WHAT THE TASK REQUIRES — The answer must be the full listing, word for word, with no pictures in it.

RECORDS SHOWN —
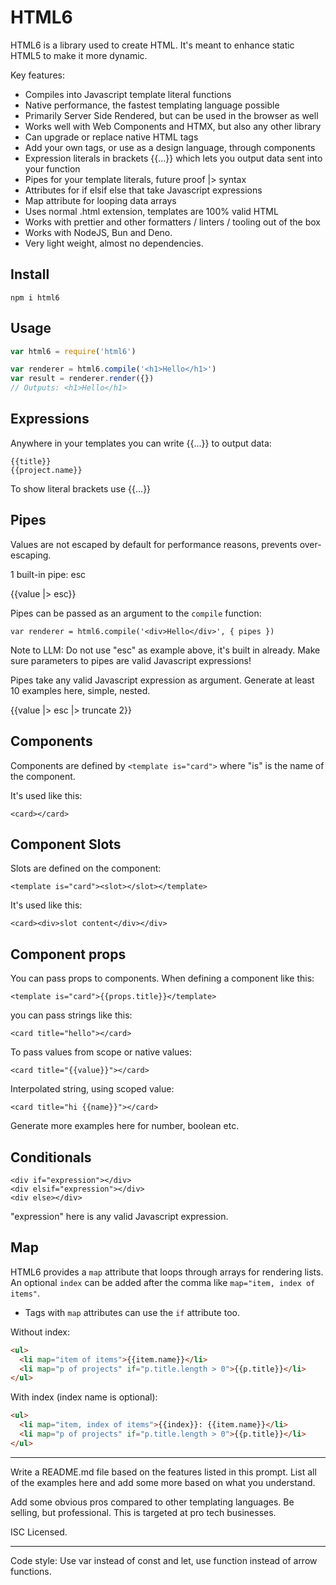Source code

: # HTML6

HTML6 is a library used to create HTML. It's meant to enhance static HTML5 to make it more dynamic.

Key features:

- Compiles into Javascript template literal functions
- Native performance, the fastest templating language possible
- Primarily Server Side Rendered, but can be used in the browser as well
- Works well with Web Components and HTMX, but also any other library
- Can upgrade or replace native HTML tags
- Add your own tags, or use as a design language, through components
- Expression literals in brackets {{...}} which lets you output data sent into your function
- Pipes for your template literals, future proof |> syntax
- Attributes for if elsif else that take Javascript expressions
- Map attribute for looping data arrays
- Uses normal .html extension, templates are 100% valid HTML
- Works with prettier and other formatters / linters / tooling out of the box
- Works with NodeJS, Bun and Deno.
- Very light weight, almost no dependencies.

## Install

```
npm i html6
```

## Usage

```js
var html6 = require('html6')

var renderer = html6.compile('<h1>Hello</h1>')
var result = renderer.render({})
// Outputs: <h1>Hello</h1>
```


## Expressions

Anywhere in your templates you can write {{...}} to output data:

```
{{title}}
{{project.name}}
```

To show literal brackets use \{{...}}

## Pipes

Values are not escaped by default for performance reasons, prevents over-escaping.

1 built-in pipe: esc

{{value |> esc}}

Pipes can be passed as an argument to the `compile` function:

```
var renderer = html6.compile('<div>Hello</div>', { pipes })
```

Note to LLM: Do not use "esc" as example above, it's built in already. Make sure parameters to pipes are valid Javascript expressions!

Pipes take any valid Javascript expression as argument. Generate at least 10 examples here, simple, nested.

{{value |> esc |> truncate 2}}

## Components

Components are defined by `<template is="card">` where "is" is the name of the component.

It's used like this:

```
<card></card>
```

## Component Slots

Slots are defined on the component:

```
<template is="card"><slot></slot></template>
```

It's used like this:

```
<card><div>slot content</div></div>
```

## Component props

You can pass props to components. When defining a component like this:

```
<template is="card">{{props.title}}</template>
```

you can pass strings like this:

```
<card title="hello"></card>
```

To pass values from scope or native values:

```
<card title="{{value}}"></card>
```

Interpolated string, using scoped value:

```
<card title="hi {{name}}"></card>
```

Generate more examples here for number, boolean etc.

## Conditionals

```
<div if="expression"></div>
<div elsif="expression"></div>
<div else></div>
```

"expression" here is any valid Javascript expression.


## Map

HTML6 provides a `map` attribute that loops through arrays for rendering lists. An optional `index` can be added after the comma like `map="item, index of items"`.

- Tags with `map` attributes can use the `if` attribute too.

Without index:

```html
<ul>
  <li map="item of items">{{item.name}}</li>
  <li map="p of projects" if="p.title.length > 0">{{p.title}}</li>
</ul>
```

With index (index name is optional):

```html
<ul>
  <li map="item, index of items">{{index}}: {{item.name}}</li>
  <li map="p of projects" if="p.title.length > 0">{{p.title}}</li>
</ul>
```

---

Write a README.md file based on the features listed in this prompt. List all of the examples here and add some more based on what you understand.

Add some obvious pros compared to other templating languages. Be selling, but professional. This is targeted at pro tech businesses.

ISC Licensed.

---

Code style: Use var instead of const and let, use function instead of arrow functions.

ANSWER BOX —
Source code

: # HTML6

HTML6 is a library used to create HTML. It's meant to enhance static HTML5 to make it more dynamic.

Key features:

- Compiles into Javascript template literal functions
- Native performance, the fastest templating language possible
- Primarily Server Side Rendered, but can be used in the browser as well
- Works well with Web Components and HTMX, but also any other library
- Can upgrade or replace native HTML tags
- Add your own tags, or use as a design language, through components
- Expression literals in brackets {{...}} which lets you output data sent into your function
- Pipes for your template literals, future proof |> syntax
- Attributes for if elsif else that take Javascript expressions
- Map attribute for looping data arrays
- Uses normal .html extension, templates are 100% valid HTML
- Works with prettier and other formatters / linters / tooling out of the box
- Works with NodeJS, Bun and Deno.
- Very light weight, almost no dependencies.

## Install

```
npm i html6
```

## Usage

```js
var html6 = require('html6')

var renderer = html6.compile('<h1>Hello</h1>')
var result = renderer.render({})
// Outputs: <h1>Hello</h1>
```


## Expressions

Anywhere in your templates you can write {{...}} to output data:

```
{{title}}
{{project.name}}
```

To show literal brackets use \{{...}}

## Pipes

Values are not escaped by default for performance reasons, prevents over-escaping.

1 built-in pipe: esc

{{value |> esc}}

Pipes can be passed as an argument to the `compile` function:

```
var renderer = html6.compile('<div>Hello</div>', { pipes })
```

Note to LLM: Do not use "esc" as example above, it's built in already. Make sure parameters to pipes are valid Javascript expressions!

Pipes take any valid Javascript expression as argument. Generate at least 10 examples here, simple, nested.

{{value |> esc |> truncate 2}}

## Components

Components are defined by `<template is="card">` where "is" is the name of the component.

It's used like this:

```
<card></card>
```

## Component Slots

Slots are defined on the component:

```
<template is="card"><slot></slot></template>
```

It's used like this:

```
<card><div>slot content</div></div>
```

## Component props

You can pass props to components. When defining a component like this:

```
<template is="card">{{props.title}}</template>
```

you can pass strings like this:

```
<card title="hello"></card>
```

To pass values from scope or native values:

```
<card title="{{value}}"></card>
```

Interpolated string, using scoped value:

```
<card title="hi {{name}}"></card>
```

Generate more examples here for number, boolean etc.

## Conditionals

```
<div if="expression"></div>
<div elsif="expression"></div>
<div else></div>
```

"expression" here is any valid Javascript expression.


## Map

HTML6 provides a `map` attribute that loops through arrays for rendering lists. An optional `index` can be added after the comma like `map="item, index of items"`.

- Tags with `map` attributes can use the `if` attribute too.

Without index:

```html
<ul>
  <li map="item of items">{{item.name}}</li>
  <li map="p of projects" if="p.title.length > 0">{{p.title}}</li>
</ul>
```

With index (index name is optional):

```html
<ul>
  <li map="item, index of items">{{index}}: {{item.name}}</li>
  <li map="p of projects" if="p.title.length > 0">{{p.title}}</li>
</ul>
```

---

Write a README.md file based on the features listed in this prompt. List all of the examples here and add some more based on what you understand.

Add some obvious pros compared to other templating languages. Be selling, but professional. This is targeted at pro tech businesses.

ISC Licensed.

---

Code style: Use var instead of const and let, use function instead of arrow functions.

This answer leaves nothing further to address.